Modulation of Mesenteric Lymph Flow and Composition by Direct Peritoneal Resuscitation From Hemorrhagic Shock

Author Affiliations

Author Affiliations: Departments of Surgery (Drs Matheson, Richardson and Garrison, and Mr Mays), Internal Medicine (Dr Hurt), and Physiology and Biophysics (Drs Hurt, Zakaria, and Garrison), University of Louisville, and Louisville Veterans Affairs Medical Center (Drs Hurt and Garrison), Kentucky.

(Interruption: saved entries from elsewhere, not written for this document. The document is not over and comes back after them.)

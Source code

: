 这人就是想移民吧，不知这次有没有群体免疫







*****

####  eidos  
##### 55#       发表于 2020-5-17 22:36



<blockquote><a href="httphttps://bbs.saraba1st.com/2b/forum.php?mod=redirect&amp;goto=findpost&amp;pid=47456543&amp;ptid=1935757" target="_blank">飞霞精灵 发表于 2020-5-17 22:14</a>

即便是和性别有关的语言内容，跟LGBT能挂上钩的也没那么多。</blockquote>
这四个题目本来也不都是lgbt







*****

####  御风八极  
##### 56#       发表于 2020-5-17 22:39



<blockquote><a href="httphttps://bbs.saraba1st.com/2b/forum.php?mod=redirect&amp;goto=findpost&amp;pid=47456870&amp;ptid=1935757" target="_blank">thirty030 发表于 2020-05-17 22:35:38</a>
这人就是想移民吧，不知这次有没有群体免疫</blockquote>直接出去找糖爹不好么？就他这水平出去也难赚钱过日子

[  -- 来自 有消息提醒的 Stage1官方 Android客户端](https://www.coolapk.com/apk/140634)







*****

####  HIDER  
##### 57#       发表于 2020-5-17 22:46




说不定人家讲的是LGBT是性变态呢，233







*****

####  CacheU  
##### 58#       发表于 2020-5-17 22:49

Arch Surg. 2009;144(7):625-634. doi:10.1001/archsurg.2009.125

Hypothesis  Traditional clinical resuscitation from hemorrhagic shock that focuses on restoring central hemodynamic function does not adequately perfuse the gut. Intestinal hypoperfusion could stimulate ongoing organ failure and gut-derived systemic inflammatory response syndrome. Direct peritoneal resuscitation (DPR) that uses dialysis fluid improves perfusion and survival. We examined mesenteric lymph flow and proinflammatory constituents to determine whether DPR-stabilized interstitial compartment function could explain improved outcomes.

Design  A paired-control experimental animal study.

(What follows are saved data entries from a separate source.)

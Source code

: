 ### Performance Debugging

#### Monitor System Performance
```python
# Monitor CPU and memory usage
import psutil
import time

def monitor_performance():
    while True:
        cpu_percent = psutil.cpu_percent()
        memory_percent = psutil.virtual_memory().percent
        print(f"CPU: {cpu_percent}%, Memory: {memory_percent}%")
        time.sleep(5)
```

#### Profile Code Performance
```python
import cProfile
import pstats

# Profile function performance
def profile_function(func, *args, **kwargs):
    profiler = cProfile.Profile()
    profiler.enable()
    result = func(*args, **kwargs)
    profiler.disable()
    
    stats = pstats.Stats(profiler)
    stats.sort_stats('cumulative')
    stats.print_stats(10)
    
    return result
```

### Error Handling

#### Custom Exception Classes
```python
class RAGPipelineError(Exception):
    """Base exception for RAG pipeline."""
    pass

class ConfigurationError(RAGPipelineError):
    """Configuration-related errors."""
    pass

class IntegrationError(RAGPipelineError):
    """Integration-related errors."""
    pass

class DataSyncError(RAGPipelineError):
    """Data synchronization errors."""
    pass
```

Participants  Mesenteric lymph fluid was continuously collected in 4 groups of rats (n = 7 per group): sham group; hemorrhagic shock (50% mean arterial pressure for 30 minutes) and resuscitation (shed blood plus 2 volumes of isotonic sodium chloride for 30 minutes) group; hemorrhagic shock and resuscitation plus intraperitoneal saline (30 mL) group; and hemorrhagic shock and resuscitation plus DPR (30 mL of 2.5% clinical peritoneal dialysis fluid).

Interventions  Both DPR and saline were placed intraperitoneally at the time of resuscitation.

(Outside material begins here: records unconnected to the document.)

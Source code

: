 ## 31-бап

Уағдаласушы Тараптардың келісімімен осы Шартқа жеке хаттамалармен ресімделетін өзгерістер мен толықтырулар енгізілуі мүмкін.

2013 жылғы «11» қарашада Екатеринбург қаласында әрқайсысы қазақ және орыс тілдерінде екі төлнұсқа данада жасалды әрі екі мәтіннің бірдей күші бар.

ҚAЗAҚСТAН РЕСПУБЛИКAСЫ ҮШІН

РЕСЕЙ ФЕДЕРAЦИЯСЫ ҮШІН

Main Outcome Measures  Lymph composition was analyzed by enzyme-linked immunosorbent assay (ELISA) for hyaluronic acid, its ligand CD44, and cytokines.

Results  Hemorrhagic shock and resuscitation elevated lymph flow (peak mean [SEM], 20.6 [5.6] μL/min at 60 minutes after resuscitation) and CD44 serum levels (peak mean [SEM], 140.0 [12.9] ng/mL at 120 minutes after resuscitation) compared with the sham group (mean [SEM], 1.2 [0.7] μL/min and 15.6 [1.5] ng/mL), and DPR returned levels to baseline (mean [SEM], 4.4 [0.5] μL/min and 15.4 [0.3] ng/mL). Hyaluronic acid levels were elevated in the hemorrhagic shock and resuscitation group (mean [SEM], 90.0 [1.3] ng/mL) and the hemorrhagic shock and resuscitation plus intraperitoneal saline group (mean [SEM], 93.0 [1.3] ng/mL) compared with the sham group (mean [SEM], 73.7 [1.4] ng/mL) or DPR group (81.2 [0.9] ng/mL). Interferon γ, interleukin 1β, interleukin 6, and interleukin 10 levels were also modulated by DPR.

Conclusions  Hemorrhagic shock and resuscitation increased lymph flow by altering capillary water transport and expanding interstitial volume. Increased lymph hyaluronic acid and inflammatory cytokines with traditional resuscitation were modulated to sham levels by DPR. In addition, DPR reduces these patterns presumably via an osmotic effect on capillary water transport. Adjunctive DPR might offer novel protection from systemic inflammatory response syndrome after hemorrhagic shock and resuscitation.